[Numpy-discussion] proposal: smaller representation of string arrays

Mon Apr 24 23:07:33 EDT 2017

On Mon, Apr 24, 2017 at 7:41 PM, Nathaniel Smith <njs at pobox.com> wrote:
>
> On Mon, Apr 24, 2017 at 7:23 PM, Robert Kern <robert.kern at gmail.com>
wrote:
> > On Mon, Apr 24, 2017 at 7:07 PM, Nathaniel Smith <njs at pobox.com> wrote:
> >
> >> That said, AFAICT what people actually want in most use cases is
support
> >> for arrays that can hold variable-length strings, and the only place
where
> >> the current approach is *optimal* is when we need mmap compatibility
with
> >> legacy formats that use fixed-width-nul-padded fields (at which point
it's
> >> super convenient). It's not even possible to *represent* all Python
strings
> >> or bytestrings in current numpy unicode or string arrays (Python
> >> strings/bytestrings can have trailing nuls). So if we're talking about
> >> tweaks to the current system it probably makes sense to focus on this
use
> >> case specifically.
> >>
> >> From context I'm assuming FITS files use fixed-width-nul-padding for
> >> strings? Is that right? I know HDF5 doesn't.
> >
> > Yes, HDF5 does. Or at least, it is supported in addition to the
> > variable-length ones.
> >
> > https://support.hdfgroup.org/HDF5/doc/Advanced/UsingUnicode/index.html
>
> Doh, I found that page but it was (and is) meaningless to me, so I
> went by http://docs.h5py.org/en/latest/strings.html, which says the
> options are fixed-width ascii, variable-length ascii, or
> variable-length utf-8 ... I guess it's just talking about what h5py
> currently supports.

It's okay, I made exactly the same mistake earlier in the thread. :-)

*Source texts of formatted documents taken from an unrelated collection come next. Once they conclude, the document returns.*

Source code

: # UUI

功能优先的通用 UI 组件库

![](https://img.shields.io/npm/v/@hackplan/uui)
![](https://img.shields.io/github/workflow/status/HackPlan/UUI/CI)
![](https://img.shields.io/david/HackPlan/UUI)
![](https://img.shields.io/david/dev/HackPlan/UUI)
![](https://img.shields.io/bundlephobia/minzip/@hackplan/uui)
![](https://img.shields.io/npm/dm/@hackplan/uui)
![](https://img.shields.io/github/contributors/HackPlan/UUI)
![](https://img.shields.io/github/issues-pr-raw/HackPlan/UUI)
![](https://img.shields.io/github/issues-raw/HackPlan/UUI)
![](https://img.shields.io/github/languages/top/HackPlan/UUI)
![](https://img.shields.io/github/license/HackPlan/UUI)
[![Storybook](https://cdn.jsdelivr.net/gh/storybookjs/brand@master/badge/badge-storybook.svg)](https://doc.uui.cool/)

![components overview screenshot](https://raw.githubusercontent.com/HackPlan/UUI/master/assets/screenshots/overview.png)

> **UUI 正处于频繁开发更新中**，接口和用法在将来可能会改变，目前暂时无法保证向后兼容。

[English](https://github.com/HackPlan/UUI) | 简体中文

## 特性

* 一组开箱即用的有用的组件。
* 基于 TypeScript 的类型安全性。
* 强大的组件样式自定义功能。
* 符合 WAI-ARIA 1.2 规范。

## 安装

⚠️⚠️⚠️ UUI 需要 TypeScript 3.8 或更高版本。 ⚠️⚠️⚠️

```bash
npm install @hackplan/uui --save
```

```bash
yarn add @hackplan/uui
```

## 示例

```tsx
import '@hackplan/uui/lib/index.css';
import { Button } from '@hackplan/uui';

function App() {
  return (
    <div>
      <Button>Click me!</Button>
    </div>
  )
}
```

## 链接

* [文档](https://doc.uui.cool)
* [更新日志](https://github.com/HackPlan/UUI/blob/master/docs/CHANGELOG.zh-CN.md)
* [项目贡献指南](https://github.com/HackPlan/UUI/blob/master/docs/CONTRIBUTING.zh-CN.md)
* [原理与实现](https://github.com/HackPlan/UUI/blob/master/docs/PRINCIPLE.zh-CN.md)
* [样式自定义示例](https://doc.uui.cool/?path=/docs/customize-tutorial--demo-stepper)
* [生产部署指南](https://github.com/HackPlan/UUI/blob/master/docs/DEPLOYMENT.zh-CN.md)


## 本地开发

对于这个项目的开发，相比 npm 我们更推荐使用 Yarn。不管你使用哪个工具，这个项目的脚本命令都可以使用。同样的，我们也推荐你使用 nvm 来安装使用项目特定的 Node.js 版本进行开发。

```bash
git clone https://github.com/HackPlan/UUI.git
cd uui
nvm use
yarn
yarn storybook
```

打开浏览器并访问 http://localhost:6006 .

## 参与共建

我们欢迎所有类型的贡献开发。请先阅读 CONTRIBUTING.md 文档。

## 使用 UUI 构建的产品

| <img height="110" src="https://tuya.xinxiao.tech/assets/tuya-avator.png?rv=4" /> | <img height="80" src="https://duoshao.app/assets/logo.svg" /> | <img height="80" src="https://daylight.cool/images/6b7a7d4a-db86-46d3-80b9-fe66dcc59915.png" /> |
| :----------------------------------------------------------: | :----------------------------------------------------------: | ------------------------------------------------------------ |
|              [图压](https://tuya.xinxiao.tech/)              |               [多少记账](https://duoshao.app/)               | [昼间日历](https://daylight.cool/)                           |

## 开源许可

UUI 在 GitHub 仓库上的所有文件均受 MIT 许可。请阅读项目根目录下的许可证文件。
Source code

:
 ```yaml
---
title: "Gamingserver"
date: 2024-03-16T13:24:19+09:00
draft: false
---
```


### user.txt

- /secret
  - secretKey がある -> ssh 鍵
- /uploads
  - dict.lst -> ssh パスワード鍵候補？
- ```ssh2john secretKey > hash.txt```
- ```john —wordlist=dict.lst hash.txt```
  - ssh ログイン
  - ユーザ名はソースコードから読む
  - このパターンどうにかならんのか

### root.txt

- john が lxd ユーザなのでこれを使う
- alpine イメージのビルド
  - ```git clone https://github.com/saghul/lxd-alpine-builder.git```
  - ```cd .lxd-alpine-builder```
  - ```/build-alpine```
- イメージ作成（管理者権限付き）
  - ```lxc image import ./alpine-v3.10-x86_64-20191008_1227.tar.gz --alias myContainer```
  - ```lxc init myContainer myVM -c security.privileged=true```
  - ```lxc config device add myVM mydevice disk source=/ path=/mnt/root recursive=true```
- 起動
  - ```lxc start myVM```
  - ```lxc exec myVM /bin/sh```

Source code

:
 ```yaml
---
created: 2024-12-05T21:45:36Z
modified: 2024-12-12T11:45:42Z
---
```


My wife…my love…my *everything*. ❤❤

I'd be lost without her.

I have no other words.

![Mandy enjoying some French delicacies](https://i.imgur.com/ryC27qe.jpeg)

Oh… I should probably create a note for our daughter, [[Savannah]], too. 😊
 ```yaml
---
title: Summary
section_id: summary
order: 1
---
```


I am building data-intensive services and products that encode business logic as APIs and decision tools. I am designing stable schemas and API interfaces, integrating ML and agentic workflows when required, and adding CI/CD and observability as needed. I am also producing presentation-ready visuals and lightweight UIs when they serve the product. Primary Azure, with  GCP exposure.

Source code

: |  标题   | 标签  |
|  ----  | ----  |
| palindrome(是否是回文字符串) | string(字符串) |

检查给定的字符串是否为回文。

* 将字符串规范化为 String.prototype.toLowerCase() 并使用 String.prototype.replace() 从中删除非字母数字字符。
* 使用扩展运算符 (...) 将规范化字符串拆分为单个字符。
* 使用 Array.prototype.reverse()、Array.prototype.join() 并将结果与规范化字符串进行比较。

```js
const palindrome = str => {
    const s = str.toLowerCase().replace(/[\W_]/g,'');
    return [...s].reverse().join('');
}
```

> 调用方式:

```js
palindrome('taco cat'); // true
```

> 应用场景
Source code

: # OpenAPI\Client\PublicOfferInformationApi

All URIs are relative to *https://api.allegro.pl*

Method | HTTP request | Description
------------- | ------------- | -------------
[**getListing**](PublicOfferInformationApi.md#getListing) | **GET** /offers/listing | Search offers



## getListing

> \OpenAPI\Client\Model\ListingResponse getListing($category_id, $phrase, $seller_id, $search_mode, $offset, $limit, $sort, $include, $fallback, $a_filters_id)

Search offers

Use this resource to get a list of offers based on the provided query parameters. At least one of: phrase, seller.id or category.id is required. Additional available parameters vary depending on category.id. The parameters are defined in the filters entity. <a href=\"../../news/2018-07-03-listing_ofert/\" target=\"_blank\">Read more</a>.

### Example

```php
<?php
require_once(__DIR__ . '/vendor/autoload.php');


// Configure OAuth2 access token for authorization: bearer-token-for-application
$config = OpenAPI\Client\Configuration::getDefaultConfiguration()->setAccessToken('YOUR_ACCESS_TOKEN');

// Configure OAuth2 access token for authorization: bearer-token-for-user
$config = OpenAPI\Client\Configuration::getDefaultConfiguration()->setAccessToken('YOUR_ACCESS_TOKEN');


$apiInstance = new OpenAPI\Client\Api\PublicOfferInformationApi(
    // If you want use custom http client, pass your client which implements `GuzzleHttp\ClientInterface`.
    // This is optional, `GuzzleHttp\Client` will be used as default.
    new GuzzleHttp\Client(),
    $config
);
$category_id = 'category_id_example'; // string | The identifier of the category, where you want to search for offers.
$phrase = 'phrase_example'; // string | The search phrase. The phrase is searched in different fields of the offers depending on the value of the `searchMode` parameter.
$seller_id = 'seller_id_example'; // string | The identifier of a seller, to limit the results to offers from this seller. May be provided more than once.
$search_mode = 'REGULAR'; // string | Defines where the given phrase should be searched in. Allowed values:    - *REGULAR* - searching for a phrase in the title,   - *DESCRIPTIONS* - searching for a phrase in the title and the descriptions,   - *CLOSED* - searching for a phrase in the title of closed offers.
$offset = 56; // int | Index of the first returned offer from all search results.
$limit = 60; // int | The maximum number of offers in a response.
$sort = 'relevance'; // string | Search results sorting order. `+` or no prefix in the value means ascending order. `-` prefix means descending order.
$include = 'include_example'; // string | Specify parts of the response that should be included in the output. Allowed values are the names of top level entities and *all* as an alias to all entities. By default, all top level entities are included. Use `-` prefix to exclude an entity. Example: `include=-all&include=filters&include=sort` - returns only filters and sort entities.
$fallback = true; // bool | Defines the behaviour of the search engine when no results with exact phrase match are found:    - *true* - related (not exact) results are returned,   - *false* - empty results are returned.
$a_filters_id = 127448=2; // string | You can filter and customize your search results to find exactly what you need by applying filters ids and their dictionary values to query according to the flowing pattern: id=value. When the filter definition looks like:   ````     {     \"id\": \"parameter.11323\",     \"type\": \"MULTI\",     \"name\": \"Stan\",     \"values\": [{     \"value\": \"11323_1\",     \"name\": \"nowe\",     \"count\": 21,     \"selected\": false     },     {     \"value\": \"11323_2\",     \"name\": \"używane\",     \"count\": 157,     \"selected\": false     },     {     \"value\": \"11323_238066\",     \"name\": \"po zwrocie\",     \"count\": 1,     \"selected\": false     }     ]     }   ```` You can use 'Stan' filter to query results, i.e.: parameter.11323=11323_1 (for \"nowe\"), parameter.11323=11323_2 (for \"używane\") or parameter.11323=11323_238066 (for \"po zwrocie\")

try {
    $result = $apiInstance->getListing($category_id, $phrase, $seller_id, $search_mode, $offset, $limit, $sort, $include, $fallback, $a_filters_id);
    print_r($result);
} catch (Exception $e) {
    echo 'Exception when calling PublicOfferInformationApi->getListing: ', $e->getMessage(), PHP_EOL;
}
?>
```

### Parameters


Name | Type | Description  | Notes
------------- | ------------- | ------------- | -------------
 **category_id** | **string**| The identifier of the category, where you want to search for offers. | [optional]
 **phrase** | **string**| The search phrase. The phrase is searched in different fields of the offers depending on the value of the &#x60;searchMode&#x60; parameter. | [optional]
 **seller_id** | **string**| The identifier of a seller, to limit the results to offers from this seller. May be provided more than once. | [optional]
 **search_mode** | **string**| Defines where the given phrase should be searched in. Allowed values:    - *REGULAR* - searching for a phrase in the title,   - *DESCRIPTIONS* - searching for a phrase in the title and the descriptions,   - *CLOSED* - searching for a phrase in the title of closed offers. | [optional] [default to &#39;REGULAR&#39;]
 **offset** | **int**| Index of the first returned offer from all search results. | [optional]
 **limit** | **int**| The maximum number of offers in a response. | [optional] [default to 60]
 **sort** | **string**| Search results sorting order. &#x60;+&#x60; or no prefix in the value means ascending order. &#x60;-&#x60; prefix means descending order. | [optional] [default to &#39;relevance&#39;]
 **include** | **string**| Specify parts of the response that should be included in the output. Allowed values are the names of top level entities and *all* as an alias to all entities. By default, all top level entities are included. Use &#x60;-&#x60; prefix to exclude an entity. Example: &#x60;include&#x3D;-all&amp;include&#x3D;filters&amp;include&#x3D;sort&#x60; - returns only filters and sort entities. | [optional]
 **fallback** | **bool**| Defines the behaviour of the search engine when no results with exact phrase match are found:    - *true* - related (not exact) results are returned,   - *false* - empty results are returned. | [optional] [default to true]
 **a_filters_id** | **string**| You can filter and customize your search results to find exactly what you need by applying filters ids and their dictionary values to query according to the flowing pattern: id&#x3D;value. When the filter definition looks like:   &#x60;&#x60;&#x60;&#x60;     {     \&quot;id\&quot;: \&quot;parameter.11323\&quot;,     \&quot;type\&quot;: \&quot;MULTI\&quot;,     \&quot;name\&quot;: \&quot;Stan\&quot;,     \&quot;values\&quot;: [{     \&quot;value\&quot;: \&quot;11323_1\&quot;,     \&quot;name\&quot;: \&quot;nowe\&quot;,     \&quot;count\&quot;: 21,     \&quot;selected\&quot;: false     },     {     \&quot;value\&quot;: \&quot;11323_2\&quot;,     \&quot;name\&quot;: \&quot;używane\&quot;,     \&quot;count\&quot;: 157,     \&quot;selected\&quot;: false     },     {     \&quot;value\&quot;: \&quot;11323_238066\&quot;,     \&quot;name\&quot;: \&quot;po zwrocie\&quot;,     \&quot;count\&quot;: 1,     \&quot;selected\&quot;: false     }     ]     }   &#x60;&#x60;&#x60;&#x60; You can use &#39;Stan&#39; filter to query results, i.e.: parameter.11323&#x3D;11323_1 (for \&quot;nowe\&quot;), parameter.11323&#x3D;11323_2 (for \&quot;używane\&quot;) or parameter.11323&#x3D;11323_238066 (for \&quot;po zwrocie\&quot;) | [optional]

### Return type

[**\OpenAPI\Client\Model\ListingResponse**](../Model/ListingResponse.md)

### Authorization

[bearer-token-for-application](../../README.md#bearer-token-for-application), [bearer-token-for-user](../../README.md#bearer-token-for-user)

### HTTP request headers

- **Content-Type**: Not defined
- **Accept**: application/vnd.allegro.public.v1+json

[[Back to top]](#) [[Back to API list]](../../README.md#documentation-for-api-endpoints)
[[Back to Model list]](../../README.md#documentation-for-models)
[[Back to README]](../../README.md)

> But also, is it important whether strings we're loading/saving to an
> HDF5 file have the same in-memory representation in numpy as they
> would in the file? I *know* [1] no-one is reading HDF5 files using
> np.memmap :-). Is it important for some other reason?

The lack of such a dtype seems to be the reason why neither h5py nor
PyTables supports that kind of HDF5 Dataset. The variable-length Datasets
can take up a lot of disk-space because they can't be compressed (even
accounting for the wasted padding space). I mean, they probably could have
implemented it with objects arrays like h5py does with the variable-length
string Datasets, but they didn't.

https://github.com/PyTables/PyTables/issues/499
https://github.com/h5py/h5py/issues/624

--
Robert Kern
-------------- next part --------------
An HTML attachment was scrubbed...
URL: <http://mail.python.org/pipermail/numpy-discussion/attachments/20170424/145444e6/attachment-0001.html>